The cranberry wasn’t the only ingredient mauled by modernism. In 1936, when pineapple was still the new-new thing, we suggested making it into a canape, along with, incredibly, olives and Roquefort cheese. In 1938, the paper advocated topping pumpkin pie with cheese, meringue, coconut or marshmallow “for variety.” We tried for decades to remake the pumpkin pie — with gelatin, with ice cream, with unusual flavorings — always to unappetizing effect. In general, if any recipe was offered as “unusual,” “exciting,” or “new,” it was a good sign that you were about to be invited into a criminal conspiracy against some perfectly innocent foodstuff.
And yet this historical tour also confirmed my faith in America. Food writers kept trying to entice readers into new experiments, and maybe they went along for a while — but mostly, Americans have stubbornly returned to the same Thanksgiving dishes served in 1899. Turkey and stuffing, cranberries and pumpkin pie, with no meringue or coconut distractions. When experimentation paid off, as it obviously did with dressing, it was incorporated into the holiday. And when it didn’t (as was usually the case), Americans abandoned the recipes and forgot about ever having tried them.
It’s been said that America is an essentially conservative nation; it’s also been said that America has an unholy fascination with progress. After surveying a hundred years of food writing, I suspect that perhaps both of these observations are a little bit true — I also think that Americans have wrestled these opposing instincts into a most pleasing synthesis in their Thanksgiving menus.
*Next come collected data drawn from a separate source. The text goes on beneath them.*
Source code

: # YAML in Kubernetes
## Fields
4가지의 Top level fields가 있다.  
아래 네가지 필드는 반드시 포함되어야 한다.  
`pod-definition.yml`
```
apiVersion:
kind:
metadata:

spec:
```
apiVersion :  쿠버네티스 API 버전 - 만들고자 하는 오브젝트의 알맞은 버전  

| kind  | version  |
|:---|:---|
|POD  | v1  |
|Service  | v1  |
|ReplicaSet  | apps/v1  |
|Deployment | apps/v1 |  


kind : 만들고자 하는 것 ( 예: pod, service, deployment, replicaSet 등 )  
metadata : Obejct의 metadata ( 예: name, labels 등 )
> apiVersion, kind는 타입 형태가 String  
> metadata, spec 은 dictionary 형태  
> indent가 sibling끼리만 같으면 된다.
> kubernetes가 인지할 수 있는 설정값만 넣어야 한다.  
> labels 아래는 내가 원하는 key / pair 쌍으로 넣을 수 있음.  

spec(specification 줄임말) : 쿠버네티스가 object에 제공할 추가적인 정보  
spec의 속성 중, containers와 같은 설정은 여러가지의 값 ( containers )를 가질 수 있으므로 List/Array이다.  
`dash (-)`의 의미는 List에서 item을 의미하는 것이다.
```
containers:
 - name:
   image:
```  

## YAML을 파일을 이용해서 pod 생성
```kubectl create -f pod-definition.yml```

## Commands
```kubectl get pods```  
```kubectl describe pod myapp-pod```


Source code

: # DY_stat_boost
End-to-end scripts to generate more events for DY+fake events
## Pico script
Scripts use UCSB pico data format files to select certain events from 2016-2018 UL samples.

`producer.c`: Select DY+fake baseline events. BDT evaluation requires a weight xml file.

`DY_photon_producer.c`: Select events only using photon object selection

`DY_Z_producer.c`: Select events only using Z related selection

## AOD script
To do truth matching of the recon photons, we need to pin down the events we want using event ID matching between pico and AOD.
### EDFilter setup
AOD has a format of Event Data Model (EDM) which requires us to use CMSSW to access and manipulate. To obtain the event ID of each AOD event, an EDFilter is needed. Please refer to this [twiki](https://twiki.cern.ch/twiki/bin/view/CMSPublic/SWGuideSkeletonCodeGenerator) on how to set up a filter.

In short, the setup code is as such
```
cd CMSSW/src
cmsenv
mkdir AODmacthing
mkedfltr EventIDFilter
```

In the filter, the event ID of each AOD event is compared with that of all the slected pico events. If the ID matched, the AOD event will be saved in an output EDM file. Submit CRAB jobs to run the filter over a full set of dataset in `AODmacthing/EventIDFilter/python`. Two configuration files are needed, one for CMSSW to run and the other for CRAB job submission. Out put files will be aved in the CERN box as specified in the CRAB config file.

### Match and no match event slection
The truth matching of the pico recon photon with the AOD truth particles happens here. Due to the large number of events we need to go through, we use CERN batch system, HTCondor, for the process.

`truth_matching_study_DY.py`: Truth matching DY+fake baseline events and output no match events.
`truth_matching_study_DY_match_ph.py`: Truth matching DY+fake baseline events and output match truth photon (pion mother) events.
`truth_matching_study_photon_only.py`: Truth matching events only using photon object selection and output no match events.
Those of us whose ideology tracks rightward recognize that progress has brought the nation many of the things we now wish to conserve. We therefore must be open to innovating, even within the most cherished traditions.
But we also recognize the value of the familiar things that have weathered the test of time. We are willing to try, but we also recognize that trying means opening yourself up to failure — and that when you fail, as you often will, the thing to do is immediately cut your losses and go back to what works.
Americans today are better cooks than their great-great-grandmothers were, and have better ingredients to work with, better technology for cooking them and more diverse palates. While we will be putting roughly the same meal on the Thanksgiving table as they did, we will labor less and enjoy it more. And what could be more quintessentially, traditionally American than that?